Christmas is stressing me the fuck out. I am an anxious ball of crazy surviving on Diet Dr. Pepper and chocolate chips, and let me tell you, it’s good for my physique. I’m always rather anal around this time of year, but this year, I’m extra off. I’m shaky. I’m chewing the inside of my mouth and my fingers RAVENOUSLY. Raw. The only way it could be worse is if I were a meth head and I was picking the imaginary bugs off of my face till it bled, but then I’d be high on meth (and probably skinny, to boot) and I wouldn’t know any better or care. Sigh. No meth. Oh well.

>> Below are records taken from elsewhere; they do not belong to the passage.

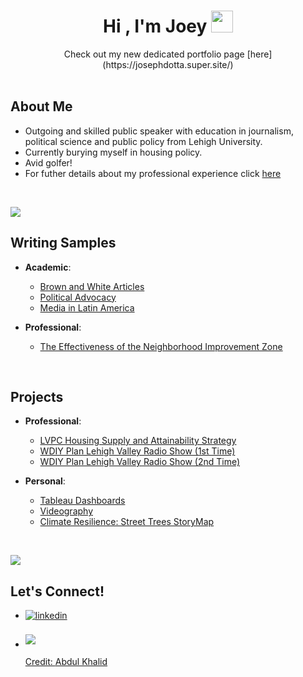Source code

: <h1 align="center"><b>Hi , I'm Joey </b><img src="https://media.giphy.com/media/hvRJCLFzcasrR4ia7z/giphy.gif" width="35"></h1>
<!--  -->
<p align="center"> Check out my new dedicated portfolio page [here](https://josephdotta.super.site/)
<br>
<br>


## About Me

- Outgoing and skilled public speaker with education in journalism, political science and public policy from Lehigh University.
- Currently burying myself in housing policy. 
- Avid golfer! 
- For futher details about my professional experience click [here](https://docs.google.com/document/d/e/2PACX-1vRGIZQFLIRe9USKOFvUnBl4G4P3v9MQz85ChKTRfCtlKIL5qEJDqngoZzkjtSxvYq0gE6D5vptzqPFB/pub)
<br>

<img src="https://user-images.githubusercontent.com/73097560/115834477-dbab4500-a447-11eb-908a-139a6edaec5c.gif"><br>

## Writing Samples</b>
- **Academic**:
    - [Brown and White Articles](https://thebrownandwhite.com/?s=Joey+Dotta)
    - [Political Advocacy](https://www.ubilabnetwork.org/blog/ubi-in-america)
    - [Media in Latin America](https://docs.google.com/document/d/e/2PACX-1vQtOy69MWrJxg_v2ihJyRORon3kzaqB02us2HkU5Y93eOjjmclzGnchz1E4ZpEWin1vAZK5rSDxiEXu/pub)

- **Professional**:
    - [The Effectiveness of the Neighborhood Improvement Zone](https://allentownniz.com/2024/05/15/the-effectiveness-of-the-neighborhood-improvement-zone/)
<br>

## Projects</b>
- **Professional**:
    - [LVPC Housing Supply and Attainability Strategy](https://arcg.is/1fzqKz0)
    - [WDIY Plan Lehigh Valley Radio Show (1st Time)](https://www.wdiy.org/show/plan-lehigh-valley/2023-09-05/development-booms-housing-types-and-civil-dialogue-with-lvpcs-joey-dotta-plan-lehigh-valley)
    - [WDIY Plan Lehigh Valley Radio Show (2nd Time)](https://www.wdiy.org/show/plan-lehigh-valley/2023-09-05/development-booms-housing-types-and-civil-dialogue-with-lvpcs-joey-dotta-plan-lehigh-valley) 

- **Personal**:
    - [Tableau Dashboards](https://public.tableau.com/app/profile/joey.dotta/vizzes)
    - [Videography](https://www.youtube.com/@dottadesignz)
    - [Climate Resilience: Street Trees StoryMap](https://storymaps.arcgis.com/stories/cdf426bd6b504577a92de81981817b22)
<br>

<img src="https://user-images.githubusercontent.com/73097560/115834477-dbab4500-a447-11eb-908a-139a6edaec5c.gif"><br>


## Let's Connect!
<div align='left'>

<ul>

<li>
<a href="https://www.linkedin.com/in/joseph-dotta/" target="_blank">
<img src="https://img.shields.io/badge/linkedin:  JoeyDotta-%2300acee.svg?color=405DE6&style=for-the-badge&logo=linkedin&logoColor=white" alt=linkedin style="margin-bottom: 5px;"/>
</a>
</li>

<br>

<li>
<a href="mailto:dottajoey@gmail.com" target="_blank">
<img src="https://img.shields.io/badge/gmail:  DottaJoey-%23EA4335.svg?style=for-the-badge&logo=gmail&logoColor=white" t=mail style="margin-bottom: 5px;" />

<br>

Credit: [Abdul Khalid](https://github.com/0xabdulkhalid)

I’m not sure exactly why this year is hitting me harder, but it is. I don’t think I’m yet recovered from my PPD 100% and daily obligations and trying to keep everything afloat sucks balls.
Keeping people fed and clean fills up most of my day. My mind is running a mile a minute and I’m trying my best to multitask and keep it all together. Like making sure I get to the sippy cup full of old chunky milk before the baby drinks it all because when I don’t, it subsequently leads to cleaning up puke, more laundry and more baths. I’m trying to remember to wear pants and matching shoes when I drop kids off at school because it’s a sure bet that if I’m not, my automatic door on the minivan will not work and I will have to explain pajama pants and slippers to the assistant principal as I’m picking up a prescription bottle and an empty McDonald’s fry container that falls out of the car as I manually close the door.
I am busy policing the Christmas trees and porcelain village from little hands that throw things surprisingly well. We are already at a record 7 ornaments broken and have gone through 2 tubes of super glue and we still have almost two weeks till Christmas! He’s quite a savant.
Christmas shopping is a form of Chinese torture, in my book. And the mall? Is simply… hell. I don’t go there. Which is great since my daughters are at that fabulous age where the labels on the clothes suddenly mean something. So hooray for superficiality. They’re going to be really pissed when they get irregulars from TJ Maxx with labels marked out with a sharpie.
One of the things keeping me sane is the baby’s love for the sights and sounds of Christmas. His excitement is contagious. He says “Santa” all day. He loves it all especially the music… and he’s a dancer.
(quality bites the big one, I know, but you get the idea of how he drops it like it’s hot.)


I’m still reading! And you have the most adorable kids EVAR!
He is so cute!!!! I watched the other videos that we get to pick from after watching the first. I love them all!!! I wonder if Santa would bring meth for Christmas?? Can never hurt to ask!
My soon to be 12 year old step daughter is also at the age where labels matter. And a shirt without the store nameblazoned across the front is not acceptable. I blame her dad for taking her to Aeropostale. I’ve told her that she wants clothes from there she will be less stuff for xmas because it is so damn expensive. Seriously $60 for a hooded sweatshirt!